I casi sono due: o la mente della riforma delle Province, il Sottosegretario alla Presidenza del Consiglio Graziano Delrio, è un genio incompreso, oppure – ipotesi più accreditata – con questo riordino istituzionale si è fatta solo una gran confusione. Sta di fatto che ancora non si è capito cosa si sia abolito, chi prenda le competenze di chi e con quali soldi. Le uniche certezze oggi sono i tagli ai nuovi enti nella Legge di Stabilità e le occupazioni delle sedi provinciali da parte degli ormai ex dipendenti.

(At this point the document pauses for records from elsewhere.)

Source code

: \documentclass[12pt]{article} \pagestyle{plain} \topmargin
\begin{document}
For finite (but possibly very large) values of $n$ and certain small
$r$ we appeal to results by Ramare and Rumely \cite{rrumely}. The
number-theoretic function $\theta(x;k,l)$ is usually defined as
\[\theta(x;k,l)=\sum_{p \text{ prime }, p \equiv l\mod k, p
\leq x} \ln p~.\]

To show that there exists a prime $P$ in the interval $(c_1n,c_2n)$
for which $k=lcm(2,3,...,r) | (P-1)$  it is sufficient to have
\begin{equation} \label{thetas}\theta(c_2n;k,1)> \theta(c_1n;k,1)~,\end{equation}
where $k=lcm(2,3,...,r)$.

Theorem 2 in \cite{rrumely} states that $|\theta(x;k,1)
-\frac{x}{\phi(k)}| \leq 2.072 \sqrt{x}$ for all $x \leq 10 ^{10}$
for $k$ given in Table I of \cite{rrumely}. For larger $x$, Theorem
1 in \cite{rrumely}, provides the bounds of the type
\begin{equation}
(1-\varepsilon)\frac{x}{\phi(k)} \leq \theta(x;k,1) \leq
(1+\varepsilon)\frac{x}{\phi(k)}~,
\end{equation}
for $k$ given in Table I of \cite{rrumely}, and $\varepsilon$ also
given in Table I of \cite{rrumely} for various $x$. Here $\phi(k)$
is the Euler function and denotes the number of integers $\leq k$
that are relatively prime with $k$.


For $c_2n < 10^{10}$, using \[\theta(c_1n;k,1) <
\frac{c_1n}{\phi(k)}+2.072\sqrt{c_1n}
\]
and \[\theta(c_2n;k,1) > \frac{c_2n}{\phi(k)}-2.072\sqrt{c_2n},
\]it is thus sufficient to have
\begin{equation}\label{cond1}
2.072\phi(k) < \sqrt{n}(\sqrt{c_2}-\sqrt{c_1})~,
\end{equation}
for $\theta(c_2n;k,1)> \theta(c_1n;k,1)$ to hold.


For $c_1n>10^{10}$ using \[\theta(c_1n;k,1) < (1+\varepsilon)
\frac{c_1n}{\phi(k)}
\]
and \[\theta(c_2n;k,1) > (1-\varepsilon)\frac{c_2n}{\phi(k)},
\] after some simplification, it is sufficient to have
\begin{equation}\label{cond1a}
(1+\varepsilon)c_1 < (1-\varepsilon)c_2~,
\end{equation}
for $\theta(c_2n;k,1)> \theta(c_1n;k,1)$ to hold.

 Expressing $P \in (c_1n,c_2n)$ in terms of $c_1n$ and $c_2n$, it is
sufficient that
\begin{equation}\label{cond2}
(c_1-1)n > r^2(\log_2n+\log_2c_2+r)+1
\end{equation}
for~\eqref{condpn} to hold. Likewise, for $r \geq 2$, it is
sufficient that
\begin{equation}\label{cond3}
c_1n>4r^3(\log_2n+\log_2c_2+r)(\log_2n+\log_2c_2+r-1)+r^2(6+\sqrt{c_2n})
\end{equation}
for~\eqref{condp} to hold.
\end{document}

Ma andiamo con ordine. La cosiddetta “Legge Delrio” (n. 56 del 7 aprile 2014 “Disposizioni sulle città metropolitane, sulle province, sulle unioni e fusioni di comuni”) ridisegna le province che si trasformano in enti di secondo livello (non eletti a suffragio universale) ma che sostanzialmente non possono essere ancora del tutto trasformate fino alla definitiva riforma del Titolo V della Costituzione. I nuovi enti però, sembra abbiano le stesse competenze delegate dalle Regioni, o forse no, perché dipende dall’orientamento di ogni singola giunta regionale. Competenze che dovranno essere assolte senza il personale politico e, a quanto pare, amministrativo, con fondi sempre più limitati visti i tagli appena effettuati.

Quindi a questo punto gli ex dipendenti provinciali, dovranno essere riassorbiti da comuni, regioni ed enti pubblici. Fino a ieri però era ancora poco chiaro quale fosse il destino dei dipendenti, che nel frattempo, anche la notte di Natale, in ogni parte d’Italia, occupavano le sedi provinciali come segno di protesta per l’incertezza del loro futuro. Poi la proroga dei contratti, che lascia il tempo di risolvere il rebus riassorbimento fino al 2019, di fatto non eliminando i costi per il personale.

Come dicevamo ogni Regione, poi, deciderà se riprendersi le deleghe che fino ad oggi erano di competenza provinciale o riprendersele sempre con il dubbio di come reperire le risorse visto che a Regioni e Province è stato previsto un taglio che si aggira intorno ai quattro miliardi di euro. Insomma, pare proprio che di chiaro e sicuro ci sia ben poco. Nonostante la strenua difesa da parte del Premier dell’operato del suo braccio destro, che continua a sostenere che sia la strada giusta da percorrere, le Regioni mostrano notevoli segni di sofferenza.

Il caos legislativo creato non fa altro che mettere a rischio tutti i servizi che venivano erogati tra i quali, per fare un esempio, il riscaldamento per le scuole. Che questa riforma fosse partita con il piede sbagliato lo si era capito fin dall’inizio, ma non è stato fatto nulla per rivedere un testo che vedeva la maggior parte degli attori istituzionali contrari alle modifiche contenute. Ora che il danno è stato fatto resta solo la possibilità di correzione in fase di emanazione dei decreti attuativi e soprattutto nella velocità con cui verrà modificato il titolo V della Costituzione, sperando che si possa andare verso una maggiore sussidiarietà che permetta alle Regioni di tamponare i danni fatti dallo Stato centrale.

Nell’attesa di buone notizie, si spera che nessun servizio subisca interruzioni di sorta.